Employers and recruiters make use of a number of automation technologies to screen job candidates. With advances in technology, and in particular developments in algorithms and AI, employers and recruiters now have access to sophisticated new job candidate screening tools which can help to automate recruitment in ways that were once only imaginable. Algorithms can now be used to filter candidates based on socio-economic data to assist in bolstering an employer's claims that recruitment is fair. AI now has the ability to analyse a job candidate's use of words or facial expressions with the result that robots, rather than humans, now increasingly determine the candidates that should, and should not, proceed in recruitment processes. Digital games can now be used to assess job candidates to determine their suitability for a job or employer. These are examples of the technologies that will be examined in this chapter.

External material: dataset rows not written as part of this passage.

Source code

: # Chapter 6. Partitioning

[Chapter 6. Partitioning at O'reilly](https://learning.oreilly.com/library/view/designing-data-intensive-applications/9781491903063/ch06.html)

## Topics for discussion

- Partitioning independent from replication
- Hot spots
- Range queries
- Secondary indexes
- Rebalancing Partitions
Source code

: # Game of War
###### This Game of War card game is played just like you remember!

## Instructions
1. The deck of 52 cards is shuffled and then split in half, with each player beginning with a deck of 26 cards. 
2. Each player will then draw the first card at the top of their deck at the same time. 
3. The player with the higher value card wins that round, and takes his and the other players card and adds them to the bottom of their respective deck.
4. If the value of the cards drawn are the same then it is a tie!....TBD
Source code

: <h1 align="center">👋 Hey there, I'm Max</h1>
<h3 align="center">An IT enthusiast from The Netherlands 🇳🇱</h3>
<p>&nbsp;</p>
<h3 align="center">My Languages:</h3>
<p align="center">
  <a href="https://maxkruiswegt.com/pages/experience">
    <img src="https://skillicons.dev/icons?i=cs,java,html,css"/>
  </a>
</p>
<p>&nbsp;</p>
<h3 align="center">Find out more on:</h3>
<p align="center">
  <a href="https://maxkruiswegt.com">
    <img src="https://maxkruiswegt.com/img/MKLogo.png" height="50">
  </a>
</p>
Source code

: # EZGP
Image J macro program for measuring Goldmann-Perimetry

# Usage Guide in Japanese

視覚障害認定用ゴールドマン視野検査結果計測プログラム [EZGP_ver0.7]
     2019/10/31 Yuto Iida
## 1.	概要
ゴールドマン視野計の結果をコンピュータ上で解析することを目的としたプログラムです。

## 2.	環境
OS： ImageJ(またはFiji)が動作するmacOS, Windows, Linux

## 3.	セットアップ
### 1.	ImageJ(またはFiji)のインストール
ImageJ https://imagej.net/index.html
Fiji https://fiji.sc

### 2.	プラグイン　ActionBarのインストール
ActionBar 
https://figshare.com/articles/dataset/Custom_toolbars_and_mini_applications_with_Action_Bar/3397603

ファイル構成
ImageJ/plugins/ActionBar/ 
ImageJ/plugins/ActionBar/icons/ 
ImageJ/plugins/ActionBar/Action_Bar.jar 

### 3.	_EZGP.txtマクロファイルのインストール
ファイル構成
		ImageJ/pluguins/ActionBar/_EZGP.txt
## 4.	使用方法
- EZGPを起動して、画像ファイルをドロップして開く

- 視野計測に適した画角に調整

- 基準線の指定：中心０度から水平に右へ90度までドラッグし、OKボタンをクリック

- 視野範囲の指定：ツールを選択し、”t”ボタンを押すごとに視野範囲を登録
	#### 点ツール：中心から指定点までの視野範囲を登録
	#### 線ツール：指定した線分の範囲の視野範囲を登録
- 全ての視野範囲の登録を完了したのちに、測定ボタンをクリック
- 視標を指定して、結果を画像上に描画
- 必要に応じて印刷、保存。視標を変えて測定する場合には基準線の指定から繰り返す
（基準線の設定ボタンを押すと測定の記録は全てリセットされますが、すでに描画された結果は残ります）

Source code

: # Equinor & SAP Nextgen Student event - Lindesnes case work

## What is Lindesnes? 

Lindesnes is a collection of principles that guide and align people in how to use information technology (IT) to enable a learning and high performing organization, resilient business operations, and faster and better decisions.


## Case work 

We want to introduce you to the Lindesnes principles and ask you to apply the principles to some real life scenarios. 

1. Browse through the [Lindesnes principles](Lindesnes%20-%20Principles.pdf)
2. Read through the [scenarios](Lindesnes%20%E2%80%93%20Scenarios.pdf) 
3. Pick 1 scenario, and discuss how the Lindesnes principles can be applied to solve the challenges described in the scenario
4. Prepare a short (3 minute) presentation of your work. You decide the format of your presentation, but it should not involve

Put simply, an algorithm follows a computerization procedure to transform inputted information into a desired output. For example, the Australian government's use of an Online Compliance Intervention Program (commonly known as ‘Robodebt’) automated the issuing of debt notices to welfare recipients who were, based on the use of an algorithm, deemed to have been overpaid. This algorithm averaged a person's earnings which were reported to the Australian Taxation Office over a series of fortnights, and then compared them with the welfare payments a person received, to calculate whether the person was overpaid welfare. However, the formula's use of fortnightly averages (as opposed to actual earnings) meant that the algorithm outputted exaggerated or incorrect debt figures.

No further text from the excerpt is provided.